_Task description_.
With all images omitted, write out the records word for word.

_Supplied records_.
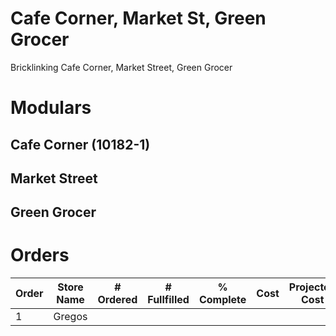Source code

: # Cafe Corner, Market St, Green Grocer
Bricklinking Cafe Corner, Market Street, Green Grocer

# Modulars

## Cafe Corner (10182-1)

## Market Street

## Green Grocer

# Orders
| Order         | Store Name    | # Ordered     | # Fullfilled  | % Complete    | Cost          | Projected Cost|
| ------------- | ------------- | ------------- | ------------- | ------------- | ------------- | ------------- |
| 1             | Gregos        |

_Written response_.
Source code

: # Cafe Corner, Market St, Green Grocer
Bricklinking Cafe Corner, Market Street, Green Grocer

# Modulars

## Cafe Corner (10182-1)

## Market Street

## Green Grocer

# Orders
| Order         | Store Name    | # Ordered     | # Fullfilled  | % Complete    | Cost          | Projected Cost|
| ------------- | ------------- | ------------- | ------------- | ------------- | ------------- | ------------- |
| 1             | Gregos        |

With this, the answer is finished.